### Supplied information
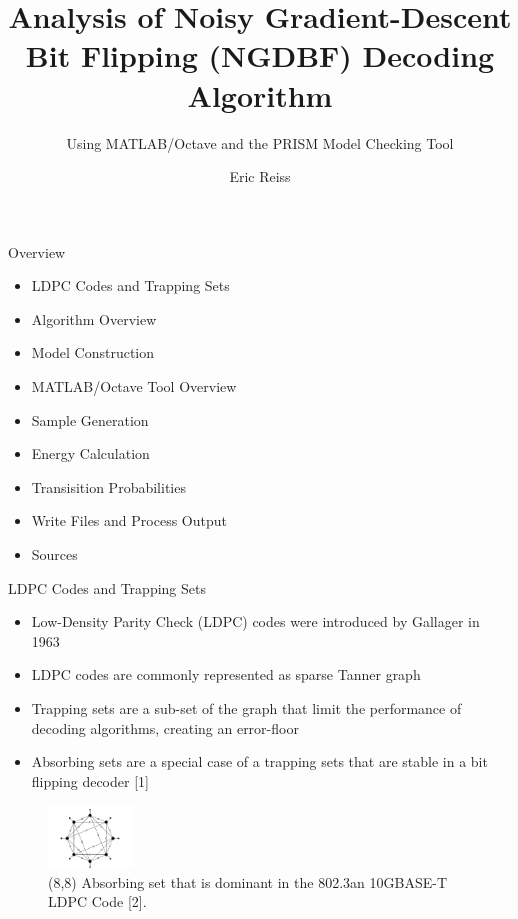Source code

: \documentclass[10pt,ignorenonframetext,]{beamer}
\title{Analysis of Noisy Gradient-Descent Bit Flipping (NGDBF) Decoding
Algorithm}
\subtitle{Using MATLAB/Octave and the PRISM Model Checking Tool}
\author{Eric Reiss}
\date{}
\providecommand{\tightlist}{%
  \setlength{\itemsep}{0pt}\setlength{\parskip}{0pt}}
\begin{document}
\frame{\titlepage}

\begin{frame}{Overview}
\protect\hypertarget{overview}{}
\begin{itemize}[<+->]
\tightlist
\item
  LDPC Codes and Trapping Sets
\item
  Algorithm Overview
\item
  Model Construction
\item
  MATLAB/Octave Tool Overview
\item
  Sample Generation
\item
  Energy Calculation
\item
  Transisition Probabilities
\item
  Write Files and Process Output
\item
  Sources
\end{itemize}
\end{frame}

\begin{frame}{LDPC Codes and Trapping Sets}
\protect\hypertarget{ldpc-codes-and-trapping-sets}{}
\begin{itemize}[<+->]
\tightlist
\item
  Low-Density Parity Check (LDPC) codes were introduced by Gallager in
  1963
\item
  LDPC codes are commonly represented as sparse Tanner graph
\item
  Trapping sets are a sub-set of the graph that limit the performance of
  decoding algorithms, creating an error-floor
\item
  Absorbing sets are a special case of a trapping sets that are stable
  in a bit flipping decoder {[}1{]}
\end{itemize}

\begin{figure}
\centering
\includegraphics[width=0.2\textwidth,height=\textheight]{figures/8_8_absorbing.png}
\caption{(8,8) Absorbing set that is dominant in the 802.3an 10GBASE-T
LDPC Code {[}2{]}.}
\end{figure}
\end{frame}
\end{document}
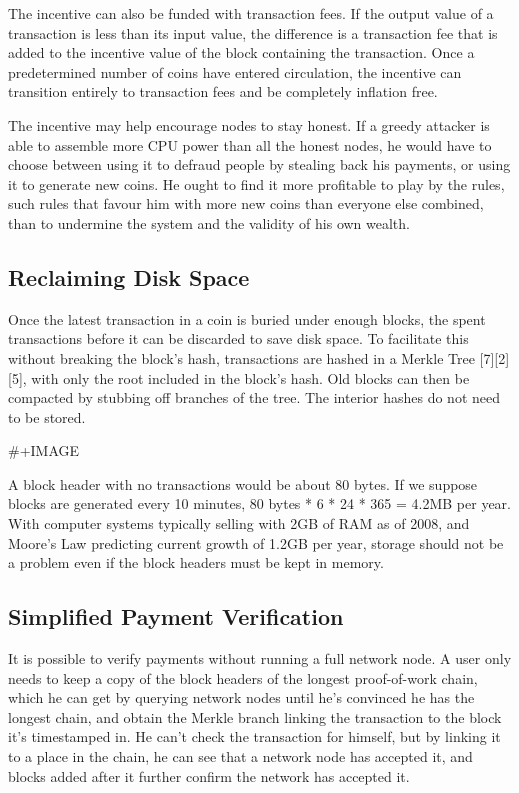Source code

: \documentclass[11pt]{article}
\begin{document}
The incentive can also be funded with transaction fees.
If the output value of a transaction is less than its input value, the difference is a transaction fee that is added to the incentive value of the block containing the transaction.
Once a predetermined number of coins have entered circulation, the incentive can transition entirely to transaction fees and be completely inflation free.

The incentive may help encourage nodes to stay honest.
If a greedy attacker is able to assemble more CPU power than all the honest nodes, he would have to choose between using it to defraud people by stealing back his payments, or using it to generate new coins.
He ought to find it more profitable to play by the rules, such rules that favour him with more new coins than everyone else combined, than to undermine the system and the validity of his own wealth.

\subsection{Reclaiming Disk Space}
\label{sec:orgfae3328}
Once the latest transaction in a coin is buried under enough blocks, the spent transactions before it can be discarded to save disk space.
To facilitate this without breaking the block's hash, transactions are hashed in a Merkle Tree [7][2][5], with only the root included in the block's hash.
Old blocks can then be compacted by stubbing off branches of the tree.
The interior hashes do not need to be stored.

\#+IMAGE

A block header with no transactions would be about 80 bytes.
If we suppose blocks are generated every 10 minutes, 80 bytes * 6 * 24 * 365 = 4.2MB per year.
With computer systems typically selling with 2GB of RAM as of 2008, and Moore's Law predicting current growth of 1.2GB per year, storage should not be a problem even if the block headers must be kept in memory.

\subsection{Simplified Payment Verification}
\label{sec:orge89011c}
It is possible to verify payments without running a full network node.
A user only needs to keep a copy of the block headers of the longest proof-of-work chain, which he can get by querying network nodes until he's convinced he has the longest chain, and obtain the Merkle branch linking the transaction to the block it's timestamped in.
He can't check the transaction for himself, but by linking it to a place in the chain, he can see that a network node has accepted it, and blocks added after it further confirm the network has accepted it.
\end{document}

### Exercise details
Among the lines above, find those carrying the word "label" and copy them out.

### Solution below
\label{sec:orgfae3328}
\label{sec:orge89011c}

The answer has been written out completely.